• _EXERCISE DIRECTIONS_: Each of the records that follow needs an exact reproduction.

• _DATASET EXTRACT_:
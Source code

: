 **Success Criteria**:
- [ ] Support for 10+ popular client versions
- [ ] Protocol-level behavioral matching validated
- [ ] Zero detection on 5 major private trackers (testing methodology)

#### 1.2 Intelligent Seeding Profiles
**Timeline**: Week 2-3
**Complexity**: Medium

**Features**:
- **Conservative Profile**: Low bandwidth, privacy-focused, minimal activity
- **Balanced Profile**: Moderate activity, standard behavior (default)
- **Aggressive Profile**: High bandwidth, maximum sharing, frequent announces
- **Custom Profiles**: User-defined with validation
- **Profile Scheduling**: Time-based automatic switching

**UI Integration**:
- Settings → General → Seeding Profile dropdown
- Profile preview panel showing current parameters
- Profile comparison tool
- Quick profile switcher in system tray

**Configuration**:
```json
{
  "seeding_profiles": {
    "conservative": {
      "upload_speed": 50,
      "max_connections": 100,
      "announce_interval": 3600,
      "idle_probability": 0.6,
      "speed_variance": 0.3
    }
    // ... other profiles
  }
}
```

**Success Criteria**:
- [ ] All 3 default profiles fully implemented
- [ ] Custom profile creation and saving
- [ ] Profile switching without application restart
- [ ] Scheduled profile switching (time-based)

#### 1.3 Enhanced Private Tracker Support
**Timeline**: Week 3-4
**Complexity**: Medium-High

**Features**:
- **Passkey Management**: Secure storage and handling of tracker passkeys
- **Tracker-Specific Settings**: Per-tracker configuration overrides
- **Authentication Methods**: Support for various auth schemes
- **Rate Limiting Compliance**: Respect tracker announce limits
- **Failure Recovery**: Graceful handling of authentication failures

• _RESULT OF THIS TASK_:
Source code

: **Success Criteria**:
- [ ] Support for 10+ popular client versions
- [ ] Protocol-level behavioral matching validated
- [ ] Zero detection on 5 major private trackers (testing methodology)

#### 1.2 Intelligent Seeding Profiles
**Timeline**: Week 2-3
**Complexity**: Medium

**Features**:
- **Conservative Profile**: Low bandwidth, privacy-focused, minimal activity
- **Balanced Profile**: Moderate activity, standard behavior (default)
- **Aggressive Profile**: High bandwidth, maximum sharing, frequent announces
- **Custom Profiles**: User-defined with validation
- **Profile Scheduling**: Time-based automatic switching

**UI Integration**:
- Settings → General → Seeding Profile dropdown
- Profile preview panel showing current parameters
- Profile comparison tool
- Quick profile switcher in system tray

**Configuration**:
```json
{
  "seeding_profiles": {
    "conservative": {
      "upload_speed": 50,
      "max_connections": 100,
      "announce_interval": 3600,
      "idle_probability": 0.6,
      "speed_variance": 0.3
    }
    // ... other profiles
  }
}
```

**Success Criteria**:
- [ ] All 3 default profiles fully implemented
- [ ] Custom profile creation and saving
- [ ] Profile switching without application restart
- [ ] Scheduled profile switching (time-based)

#### 1.3 Enhanced Private Tracker Support
**Timeline**: Week 3-4
**Complexity**: Medium-High

**Features**:
- **Passkey Management**: Secure storage and handling of tracker passkeys
- **Tracker-Specific Settings**: Per-tracker configuration overrides
- **Authentication Methods**: Support for various auth schemes
- **Rate Limiting Compliance**: Respect tracker announce limits
- **Failure Recovery**: Graceful handling of authentication failures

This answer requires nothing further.